Scarsa affluenza nei seggi pescaresi, gli anziani i più solerti Elettori soddisfatti: ambienti puliti e grande organizzazione
PESCARA. Le matite vengono igienizzate da presidenti e scrutatori dopo ogni singola votazione. A chi dimentica la mascherina a casa, gliene viene consegnata una nuova di zecca all’ingresso delle sedi scolastiche. Persino i rotoli di carta vengono sanificati dopo ogni strappo. L’igiene raggiunge livelli altissimi nelle sezioni pescaresi dove si vota per il referendum sul taglio dei parlamentari.
Ieri pomeriggio si registrava una affluenza bassa di votanti, complice, forse, le temperature da mare e le partite di calcio in tv. Hanno votato, fino alle 23, soprattutto gli anziani, pochissimi i giovani.
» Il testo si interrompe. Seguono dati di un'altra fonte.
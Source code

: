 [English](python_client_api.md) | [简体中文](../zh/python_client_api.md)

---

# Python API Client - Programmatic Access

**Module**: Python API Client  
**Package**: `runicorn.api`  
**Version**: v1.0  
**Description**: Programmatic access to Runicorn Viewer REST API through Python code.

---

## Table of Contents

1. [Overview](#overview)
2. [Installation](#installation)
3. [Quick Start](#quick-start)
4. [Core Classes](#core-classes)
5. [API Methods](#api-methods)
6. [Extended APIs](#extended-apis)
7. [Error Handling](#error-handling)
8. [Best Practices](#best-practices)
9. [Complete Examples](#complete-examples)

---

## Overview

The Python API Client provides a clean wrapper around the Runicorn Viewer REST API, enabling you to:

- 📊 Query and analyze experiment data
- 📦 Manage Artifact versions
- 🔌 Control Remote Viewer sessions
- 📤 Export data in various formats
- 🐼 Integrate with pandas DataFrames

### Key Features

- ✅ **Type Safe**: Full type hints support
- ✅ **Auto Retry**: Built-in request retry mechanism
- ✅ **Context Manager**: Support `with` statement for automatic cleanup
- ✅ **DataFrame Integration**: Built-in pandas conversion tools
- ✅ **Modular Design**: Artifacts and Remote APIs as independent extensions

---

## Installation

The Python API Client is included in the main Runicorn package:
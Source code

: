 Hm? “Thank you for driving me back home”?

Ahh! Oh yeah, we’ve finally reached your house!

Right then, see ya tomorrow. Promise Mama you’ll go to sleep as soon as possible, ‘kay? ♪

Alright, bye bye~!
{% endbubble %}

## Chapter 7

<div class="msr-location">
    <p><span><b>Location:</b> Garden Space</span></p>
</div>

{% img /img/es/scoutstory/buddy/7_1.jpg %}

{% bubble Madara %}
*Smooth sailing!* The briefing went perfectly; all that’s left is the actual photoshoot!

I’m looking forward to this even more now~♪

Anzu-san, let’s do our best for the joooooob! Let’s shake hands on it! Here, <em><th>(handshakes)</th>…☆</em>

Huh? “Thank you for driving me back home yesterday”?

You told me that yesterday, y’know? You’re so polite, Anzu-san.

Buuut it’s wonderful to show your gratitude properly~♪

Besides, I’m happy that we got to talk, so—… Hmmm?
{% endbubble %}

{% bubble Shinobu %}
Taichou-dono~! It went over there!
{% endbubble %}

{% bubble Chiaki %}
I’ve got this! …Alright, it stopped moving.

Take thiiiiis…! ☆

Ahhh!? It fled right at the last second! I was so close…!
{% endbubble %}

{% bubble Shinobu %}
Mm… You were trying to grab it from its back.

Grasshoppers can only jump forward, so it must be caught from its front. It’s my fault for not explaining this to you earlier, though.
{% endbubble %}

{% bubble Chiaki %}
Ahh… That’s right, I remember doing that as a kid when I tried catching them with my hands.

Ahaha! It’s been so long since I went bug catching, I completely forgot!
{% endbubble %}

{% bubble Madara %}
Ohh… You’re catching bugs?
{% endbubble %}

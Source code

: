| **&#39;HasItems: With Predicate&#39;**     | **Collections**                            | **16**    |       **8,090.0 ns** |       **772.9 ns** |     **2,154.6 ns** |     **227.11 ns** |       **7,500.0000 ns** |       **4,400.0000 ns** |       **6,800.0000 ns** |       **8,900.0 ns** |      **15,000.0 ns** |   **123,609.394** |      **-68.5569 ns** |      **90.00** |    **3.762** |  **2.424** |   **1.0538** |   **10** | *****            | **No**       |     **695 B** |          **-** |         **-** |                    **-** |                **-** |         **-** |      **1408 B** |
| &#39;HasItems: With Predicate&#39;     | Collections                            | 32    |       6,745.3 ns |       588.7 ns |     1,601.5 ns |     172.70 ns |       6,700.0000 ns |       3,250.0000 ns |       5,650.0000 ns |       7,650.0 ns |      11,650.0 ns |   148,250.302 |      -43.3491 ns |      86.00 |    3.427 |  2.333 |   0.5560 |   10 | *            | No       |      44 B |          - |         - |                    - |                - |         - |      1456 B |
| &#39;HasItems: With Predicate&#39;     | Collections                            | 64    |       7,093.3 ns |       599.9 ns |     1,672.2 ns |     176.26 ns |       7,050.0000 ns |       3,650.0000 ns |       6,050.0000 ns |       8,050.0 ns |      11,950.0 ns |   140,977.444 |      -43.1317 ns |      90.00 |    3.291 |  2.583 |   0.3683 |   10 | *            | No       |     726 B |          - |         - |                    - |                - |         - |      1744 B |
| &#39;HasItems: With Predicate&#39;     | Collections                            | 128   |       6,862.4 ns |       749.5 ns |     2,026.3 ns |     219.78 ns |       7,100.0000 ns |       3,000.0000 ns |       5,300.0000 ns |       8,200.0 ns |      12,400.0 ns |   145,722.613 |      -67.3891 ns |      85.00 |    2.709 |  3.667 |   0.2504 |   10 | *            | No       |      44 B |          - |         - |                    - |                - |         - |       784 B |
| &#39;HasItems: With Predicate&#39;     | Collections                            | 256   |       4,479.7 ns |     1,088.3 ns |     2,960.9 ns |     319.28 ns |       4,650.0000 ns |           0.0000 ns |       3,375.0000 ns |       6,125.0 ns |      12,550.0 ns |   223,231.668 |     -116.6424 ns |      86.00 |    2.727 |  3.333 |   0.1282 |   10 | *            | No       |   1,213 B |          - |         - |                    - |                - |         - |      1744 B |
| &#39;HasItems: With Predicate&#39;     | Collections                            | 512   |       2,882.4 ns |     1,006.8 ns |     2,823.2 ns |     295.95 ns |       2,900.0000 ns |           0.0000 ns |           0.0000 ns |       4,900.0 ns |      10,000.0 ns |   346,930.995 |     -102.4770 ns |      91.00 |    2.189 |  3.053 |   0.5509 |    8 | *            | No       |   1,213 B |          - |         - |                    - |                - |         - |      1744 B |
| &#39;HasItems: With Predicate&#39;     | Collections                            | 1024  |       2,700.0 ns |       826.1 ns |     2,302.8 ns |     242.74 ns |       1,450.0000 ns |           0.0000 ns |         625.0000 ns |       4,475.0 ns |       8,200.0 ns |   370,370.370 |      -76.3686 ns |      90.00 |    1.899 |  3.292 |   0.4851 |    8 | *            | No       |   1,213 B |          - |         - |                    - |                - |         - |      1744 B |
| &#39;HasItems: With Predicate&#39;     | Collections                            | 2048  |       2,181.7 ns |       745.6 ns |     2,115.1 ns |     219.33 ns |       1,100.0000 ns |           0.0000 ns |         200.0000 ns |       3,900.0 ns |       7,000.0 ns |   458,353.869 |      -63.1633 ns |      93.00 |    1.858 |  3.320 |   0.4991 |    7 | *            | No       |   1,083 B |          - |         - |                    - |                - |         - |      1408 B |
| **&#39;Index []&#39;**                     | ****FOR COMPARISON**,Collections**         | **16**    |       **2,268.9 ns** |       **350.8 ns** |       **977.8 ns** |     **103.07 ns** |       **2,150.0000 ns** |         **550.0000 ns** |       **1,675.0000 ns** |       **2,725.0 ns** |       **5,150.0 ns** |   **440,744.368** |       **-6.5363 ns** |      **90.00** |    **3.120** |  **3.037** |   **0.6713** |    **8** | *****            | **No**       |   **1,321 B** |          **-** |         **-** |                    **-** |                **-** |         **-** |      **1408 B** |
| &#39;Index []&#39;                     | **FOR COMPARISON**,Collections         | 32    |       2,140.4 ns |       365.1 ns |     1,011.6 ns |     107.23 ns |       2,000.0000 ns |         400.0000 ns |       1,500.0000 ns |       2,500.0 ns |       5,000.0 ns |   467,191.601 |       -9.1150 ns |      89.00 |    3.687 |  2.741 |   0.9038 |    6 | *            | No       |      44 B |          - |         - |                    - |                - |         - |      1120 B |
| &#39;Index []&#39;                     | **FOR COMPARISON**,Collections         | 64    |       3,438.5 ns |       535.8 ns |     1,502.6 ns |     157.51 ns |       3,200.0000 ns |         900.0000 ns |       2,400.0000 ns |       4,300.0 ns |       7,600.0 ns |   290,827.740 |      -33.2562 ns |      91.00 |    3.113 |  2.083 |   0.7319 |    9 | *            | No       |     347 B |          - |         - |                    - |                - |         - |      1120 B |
Oggi i seggi saranno di nuovo aperti fino alle 15, poi inizierà lo spoglio delle schede. «Ci ha colpito il senso civico di due persone molte anziane che si reggevano col bastone. Malgrado le difficoltà a camminare non hanno voluto rinunciare al loro diritto», rivelano gli operatori del seggio nella media “Dante Alighieri” di via del Concilio, Antonio Sciocchetti, Marilena D’Incecco, Chiara Sangiuliano, Ingrid Di Carlo. E il presidente, Paola Tremontini, si è occupata personalmente della disinfezione delle matite utilizzate dai cittadini dopo ogni votazione. Restituisce la matita e infila la scheda nell’urna, Silvia Del Re: «Sono molto soddisfatta, ho trovato tutti gli ambienti puliti e molta organizzazione al Comune nelle operazioni di restituzione dei duplicati dei certificati elettorali». All’ingresso, la sicurezza è garantita da Luciano Cicchella e Stefano Pierdomenico, dell'associazione nazionale carabinieri, che hanno attaccato il turno alle 15. Spiegano che il cambio della guardia c'è ogni quattro ore. Appena dopo le 16, nella quinta sezione della scuola di Borgomarino, i votanti erano 75. «Tante le persone anziane, tutti sono entrati con la mascherina. Addirittura un signore, ligio ai regolamenti, non ha voluto toglierla neppure durante un controllo dei documenti nei quali appariva senza occhiali», rivela il presidente Luciana Ricci. Con i collaboratori Alessia Lenoci e Alessio Liberatore, è attentissima a che non manchino i gel sanificanti nei locali della sezione. All'ingresso, una coppia di poliziotti e due operatori della Protezione civile Salvamento, Giacomo Salvatore e Mario Mammarella, consegnano una mascherina alla signora Fiamma Raggetti. I dispositivi sanitari, 50 mascherine in ogni pacco, sono stati distribuiti dal Comune in ogni sezione. «La indossano tutti», dicono i giovani della security, «solo un ragazzo l’aveva dimenticata a casa, e a un signore si è rotto il laccio mentre varcava la soglia del seggio. Abbiamo immediatamente provveduto a sostituirla. Un’anziana, preoccupata, ci ha chiesto se facciamo anche i tamponi». Alla sezione 22 della media Mazzini di via Regina Margherita, lo scrutatore Stefano Vox igienizza con accuratezza le cabine elettorali. I colleghi, Francesco Falco, Giorgia Mambella, Giuliana Pennese e Alessandra Tieri sono attenti all’igiene al punto da «sanificare anche i rotoli di carta» e «cambiamo la mascherina ogni 4 ore».